4.1 Names for global variables and gloabl functions

GLOBAL variables (to be used only if you _really_ need them) need to
have descriptive names, as do global functions.  If you have a function
that counts the number of active users, you should call that
"count_active_users()" or similar, you should _not_ call it "cntusr()".

4.2 Names for local variables

LOCAL variable names should be short, and to the point.  If you have
some random integer loop counter, it should probably be called "i".
Calling it "loop_counter" is non-productive, if there is no chance of it
being mis-understood.  Similarly, "tmp" can be just about any type of
variable that is used to hold a temporary value.


	Chapter 5: Typedefs

NOTE: This chapter is totally from Kernel CodingStyle. I think many codes
of john do't follow this rule. So should we follow this rule ?

Please don't use things like "vps_t".
It's a _mistake_ to use typedef for structures and pointers. When you see a

	vps_t a;

in the source, what does it mean?
In contrast, if it says

	struct virtual_container *a;

you can actually tell what "a" is.

Lots of people think that typedefs "help readability". Not so. They are
useful only for:

 (a) totally opaque objects (where the typedef is actively used to _hide_
     what the object is).

     Example: "pte_t" etc. opaque objects that you can only access using
     the proper accessor functions.

     NOTE! Opaqueness and "accessor functions" are not good in themselves.
     The reason we have them for things like pte_t etc. is that there
     really is absolutely _zero_ portably accessible information there.

 (b) Clear integer types, where the abstraction _helps_ avoid confusion
     whether it is "int" or "long".

     u8/u16/u32 are perfectly fine typedefs, although they fit into
     category (d) better than here.

     NOTE! Again - there needs to be a _reason_ for this. If something is
     "unsigned long", then there's no reason to do

	typedef unsigned long myflags_t;

     but if there is a clear reason for why it under certain circumstances
     might be an "unsigned int" and under other configurations might be
     "unsigned long", then by all means go ahead and use a typedef.

 (c) when you use sparse to literally create a _new_ type for
     type-checking.

 (d) New types which are identical to standard C99 types, in certain
     exceptional circumstances.

     Although it would only take a short amount of time for the eyes and
     brain to become accustomed to the standard types like 'uint32_t',
     some people object to their use anyway.

     Therefore, the Linux-specific 'u8/u16/u32/u64' types and their
     signed equivalents which are identical to standard types are
     permitted -- although they are not mandatory in new code of your
     own.

     When editing existing code which already uses one or the other set
     of types, you should conform to the existing choices in that code.

 (e) Types safe for use in userspace.

     In certain structures which are visible to userspace, we cannot
     require C99 types and cannot use the 'u32' form above.

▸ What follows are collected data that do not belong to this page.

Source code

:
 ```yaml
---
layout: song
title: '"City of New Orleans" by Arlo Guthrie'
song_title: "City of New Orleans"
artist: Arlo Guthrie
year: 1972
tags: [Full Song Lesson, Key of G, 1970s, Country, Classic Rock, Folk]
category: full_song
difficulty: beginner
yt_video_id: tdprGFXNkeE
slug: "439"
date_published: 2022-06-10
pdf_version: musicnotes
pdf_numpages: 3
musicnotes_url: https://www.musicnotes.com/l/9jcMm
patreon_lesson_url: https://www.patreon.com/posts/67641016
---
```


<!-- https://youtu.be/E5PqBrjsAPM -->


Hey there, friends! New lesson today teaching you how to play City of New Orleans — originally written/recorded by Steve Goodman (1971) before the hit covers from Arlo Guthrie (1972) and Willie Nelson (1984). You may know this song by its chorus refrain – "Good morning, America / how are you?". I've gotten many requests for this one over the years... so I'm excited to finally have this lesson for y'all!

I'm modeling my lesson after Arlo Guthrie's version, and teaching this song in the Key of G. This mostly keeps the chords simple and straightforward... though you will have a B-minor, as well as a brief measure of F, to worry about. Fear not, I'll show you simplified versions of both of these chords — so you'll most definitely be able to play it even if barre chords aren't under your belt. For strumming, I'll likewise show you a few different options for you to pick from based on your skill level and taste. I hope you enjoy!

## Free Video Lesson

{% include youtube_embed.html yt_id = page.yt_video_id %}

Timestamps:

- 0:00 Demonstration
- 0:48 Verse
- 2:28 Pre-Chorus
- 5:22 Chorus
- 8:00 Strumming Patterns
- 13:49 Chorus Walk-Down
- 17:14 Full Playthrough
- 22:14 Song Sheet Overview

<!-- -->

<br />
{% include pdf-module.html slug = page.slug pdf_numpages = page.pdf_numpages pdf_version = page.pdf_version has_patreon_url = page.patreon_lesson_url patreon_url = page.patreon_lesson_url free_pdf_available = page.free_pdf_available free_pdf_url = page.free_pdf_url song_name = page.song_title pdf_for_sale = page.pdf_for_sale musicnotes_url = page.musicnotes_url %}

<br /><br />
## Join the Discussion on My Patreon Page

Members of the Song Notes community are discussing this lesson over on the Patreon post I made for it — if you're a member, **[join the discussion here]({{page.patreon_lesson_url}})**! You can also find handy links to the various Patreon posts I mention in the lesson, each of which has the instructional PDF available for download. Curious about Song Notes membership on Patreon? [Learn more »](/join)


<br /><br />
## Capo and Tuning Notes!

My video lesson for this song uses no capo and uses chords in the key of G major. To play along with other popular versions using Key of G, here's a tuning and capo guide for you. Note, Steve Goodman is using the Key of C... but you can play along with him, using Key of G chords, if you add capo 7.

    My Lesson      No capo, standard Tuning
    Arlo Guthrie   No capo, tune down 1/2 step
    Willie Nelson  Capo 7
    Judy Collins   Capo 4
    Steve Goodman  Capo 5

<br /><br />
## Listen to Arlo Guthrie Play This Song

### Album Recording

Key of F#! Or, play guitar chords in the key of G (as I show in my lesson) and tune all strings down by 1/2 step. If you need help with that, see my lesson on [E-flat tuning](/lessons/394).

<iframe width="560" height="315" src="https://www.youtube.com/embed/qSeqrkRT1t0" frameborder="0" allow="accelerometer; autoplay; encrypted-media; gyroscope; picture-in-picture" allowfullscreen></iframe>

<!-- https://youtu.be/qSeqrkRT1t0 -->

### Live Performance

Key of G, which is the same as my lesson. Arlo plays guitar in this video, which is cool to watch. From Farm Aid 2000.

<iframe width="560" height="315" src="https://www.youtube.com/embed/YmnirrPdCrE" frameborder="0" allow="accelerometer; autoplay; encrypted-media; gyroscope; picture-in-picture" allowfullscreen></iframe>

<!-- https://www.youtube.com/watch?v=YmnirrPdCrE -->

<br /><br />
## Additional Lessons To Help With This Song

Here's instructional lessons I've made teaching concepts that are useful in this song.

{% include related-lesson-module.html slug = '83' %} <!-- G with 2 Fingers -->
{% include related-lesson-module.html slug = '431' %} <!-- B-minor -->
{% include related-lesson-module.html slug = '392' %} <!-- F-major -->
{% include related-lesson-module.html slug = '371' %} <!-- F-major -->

Thus, we
     use __u32 and similar types in all structures which are shared
     with userspace.

Maybe there are other cases too, but the rule should basically be to NEVER
EVER use a typedef unless you can clearly match one of those rules.

In general, a pointer, or a struct that has elements that can reasonably
be directly accessed should _never_ be a typedef.


	Chapter 6: Functions

6.1 Do't be too long

Functions should be short and sweet, and do just one thing.

There are long functions in john, such as formats.c::fmt_self_test_body()
which has 504 lines.

There are some cases that functions can be long, e.g.:

Conceptually simple function that is just one long (but simple)
case-statement, where you have to do lots of small things for a lot of
different cases, it's OK to have a longer function.

6.2 Complex functions

If you have a complex function, and you suspect that a less-than-gifted
first-year high-school student might not even understand what the function
is all about, you should adhere to the maximum limits all the more closely.
 Use helper functions with descriptive names (you can ask the compiler to
in-line them if you think it's performance-critical, and it will probably
do a better job of it than you would have done).

6.3 Number of local variables

They shouldn't exceed 5-10, or you're doing something wrong.  Re-think the
function, and split it into smaller pieces.  A human brain can generally
easily keep track of about 7 different things, anything more and it gets
confused.  You know you're brilliant, but maybe you'd like to understand
what you did 2 weeks from now.

6.4 Declartion

In function prototypes, include parameter names with their data types.
Although this is not required by the C language, it is preferred in Linux
because it is a simple way to add valuable information for the reader.

You can find some of those codes by:
find -name "*.h" | xargs grep -n "int);"
find -name "*.h" | xargs grep -n "char \*);"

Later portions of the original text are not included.